No errors (on this topic) between both.

Additional information: Using port-forwarding on EdgeRouter X port 8123 and 443 to RPI 3b+.

sabbatho commented 5 years ago

Hi, I have similar problem, for me nothing through https and duckdns will work. http and duckdns works so i am using http at the moment.
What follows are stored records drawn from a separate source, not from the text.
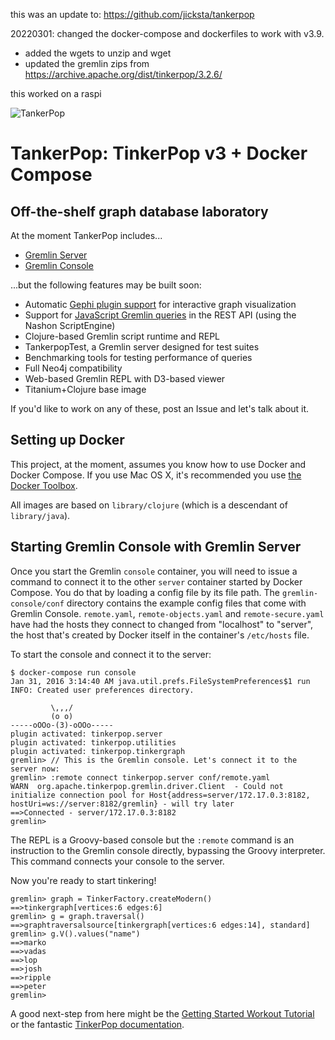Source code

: this was an update to:
https://github.com/jicksta/tankerpop

20220301: changed the docker-compose and dockerfiles to work with v3.9. 
- added the wgets to unzip and wget 
- updated the gremlin zips from https://archive.apache.org/dist/tinkerpop/3.2.6/

this worked on a raspi

![TankerPop](http://i.imgur.com/10sSYOA.png)

TankerPop: TinkerPop v3 + Docker Compose
========================================

Off-the-shelf graph database laboratory
---------------------------------------

At the moment TankerPop includes...

 * [Gremlin Server](http://www.tinkerpop.com/docs/3.0.0.M6/#gremlin-server)
 * [Gremlin Console](http://www.tinkerpop.com/docs/3.0.0.M6/#gremlin-console)

...but the following features may be built soon:

 * Automatic [Gephi plugin support](http://www.tinkerpop.com/docs/3.0.0.M6/#gephi-plugin) for interactive graph visualization
 * Support for [JavaScript Gremlin queries](http://www.tinkerpop.com/docs/3.0.0.M6/#_connecting_via_rest) in the REST API (using the Nashon ScriptEngine)
 * Clojure-based Gremlin script runtime and REPL
 * TankerpopTest, a Gremlin server designed for test suites
 * Benchmarking tools for testing performance of queries
 * Full Neo4j compatibility
 * Web-based Gremlin REPL with D3-based viewer
 * Titanium+Clojure base image

If you'd like to work on any of these, post an Issue and let's talk about it.

Setting up Docker
-----------------

This project, at the moment, assumes you know how to use Docker and Docker Compose. If you use Mac OS X, it's recommended you use [the Docker Toolbox](https://www.docker.com/products/docker-toolbox).

All images are based on `library/clojure` (which is a descendant of `library/java`).


Starting Gremlin Console with Gremlin Server
--------------------------------------------

Once you start the Gremlin `console` container, you will need to issue a command to connect it to the other `server` container started by Docker Compose. You do that by loading a config file by its file path. The `gremlin-console/conf` directory contains the example config files that come with Gremlin Console. `remote.yaml`, `remote-objects.yaml` and `remote-secure.yaml` have had the hosts they connect to changed from "localhost" to "server", the host that's created by Docker itself in the container's `/etc/hosts` file.

To start the console and connect it to the server:

    $ docker-compose run console
    Jan 31, 2016 3:14:40 AM java.util.prefs.FileSystemPreferences$1 run
    INFO: Created user preferences directory.

             \,,,/
             (o o)
    -----oOOo-(3)-oOOo-----
    plugin activated: tinkerpop.server
    plugin activated: tinkerpop.utilities
    plugin activated: tinkerpop.tinkergraph
    gremlin> // This is the Gremlin console. Let's connect it to the server now:
    gremlin> :remote connect tinkerpop.server conf/remote.yaml
    WARN  org.apache.tinkerpop.gremlin.driver.Client  - Could not initialize connection pool for Host{address=server/172.17.0.3:8182, hostUri=ws://server:8182/gremlin} - will try later
    ==>Connected - server/172.17.0.3:8182
    gremlin>


The REPL is a Groovy-based console but the `:remote` command is an instruction to the Gremlin console
directly, bypassing the Groovy interpreter. This command connects your console to the server.

Now you're ready to start tinkering!

    gremlin> graph = TinkerFactory.createModern()
    ==>tinkergraph[vertices:6 edges:6]
    gremlin> g = graph.traversal()
    ==>graphtraversalsource[tinkergraph[vertices:6 edges:14], standard]
    gremlin> g.V().values("name")
    ==>marko
    ==>vadas
    ==>lop
    ==>josh
    ==>ripple
    ==>peter
    gremlin>

A good next-step from here might be the [Getting Started Workout Tutorial](https://tinkerpop.apache.org/docs/3.1.0-incubating/tutorials-getting-started.html) or the fantastic [TinkerPop documentation](https://tinkerpop.apache.org/docs/3.1.0-incubating/).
Same error message in logs as Rick

Error doing job: SSL error errno:1 reason: SSLV3_ALERT_CERTIFICATE_UNKNOWN

15:11 /usr/local/lib/python3.7/site-packages/homeassistant/core.py (ERROR) - message first occured at 15:06 and shows up 23 times

Error doing job: SSL handshake failed

15:11 /usr/local/lib/python3.7/site-packages/homeassistant/core.py (ERROR) - message first occured at 15:06 and shows up 24 times

Thanks

harfordhawk commented 5 years ago

same here . tried many things disabling, etc, nothing helps. i can log in fine thru https but thousands of errors in log

akovano commented 5 years ago

Same here, and I don't use the duckdns add on, just using a Let's Encrypt wildcard cert I pulled from another machine. SSL is completely broken!

chelming commented 5 years ago

What are you trying to connect from? Is it possible that only TLS 1.3 is being allowed and you're connecting with a device that doesn't support TLS 1.3?

akovano commented 5 years ago

I am connecting from Macbook/OSX High Sierra

So I just ran the following command to make sure TLS 1.3 was enabled from OSX: sudo defaults write /Library/Preferences/com.apple.networkd tcp_connect_enable_tls13 1

I then restarted and went to link below to verify TLS 1.3 capability: https://www.ssllabs.com/ssltest/viewMyClient.html

I then re-enabled https in configuration.yaml, restarted Homeassistant, and I can connect via https to the UI now. To be honest I'm not sure if it was the OSX TLS change or the restart that did it, but if others want to try the same and report back, we'll know if that was the issue.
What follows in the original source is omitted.